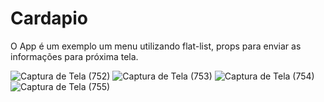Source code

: # Cardapio

O App é um exemplo um menu utilizando flat-list, props para enviar as informações para próxima tela.

![Captura de Tela (752)](https://user-images.githubusercontent.com/84743443/153898329-247b20f0-46a1-4bf4-9c33-c55413e1c847.png)
![Captura de Tela (753)](https://user-images.githubusercontent.com/84743443/153898335-42665b96-36f5-40aa-8871-36436cf7d8d8.png)
![Captura de Tela (754)](https://user-images.githubusercontent.com/84743443/153898350-73cbfc56-51f8-4cf5-af0b-9cacac39bbb4.png)
![Captura de Tela (755)](https://user-images.githubusercontent.com/84743443/153898353-623b05ab-ba7a-4214-bf47-342bf48656ea.png)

※

TO DO
The output has to match the data above line for line, except that pictures are dropped.

YOUR SOLUTION
Source code

: # Cardapio

O App é um exemplo um menu utilizando flat-list, props para enviar as informações para próxima tela.

![Captura de Tela (752)](https://user-images.githubusercontent.com/84743443/153898329-247b20f0-46a1-4bf4-9c33-c55413e1c847.png)
![Captura de Tela (753)](https://user-images.githubusercontent.com/84743443/153898335-42665b96-36f5-40aa-8871-36436cf7d8d8.png)
![Captura de Tela (754)](https://user-images.githubusercontent.com/84743443/153898350-73cbfc56-51f8-4cf5-af0b-9cacac39bbb4.png)
![Captura de Tela (755)](https://user-images.githubusercontent.com/84743443/153898353-623b05ab-ba7a-4214-bf47-342bf48656ea.png)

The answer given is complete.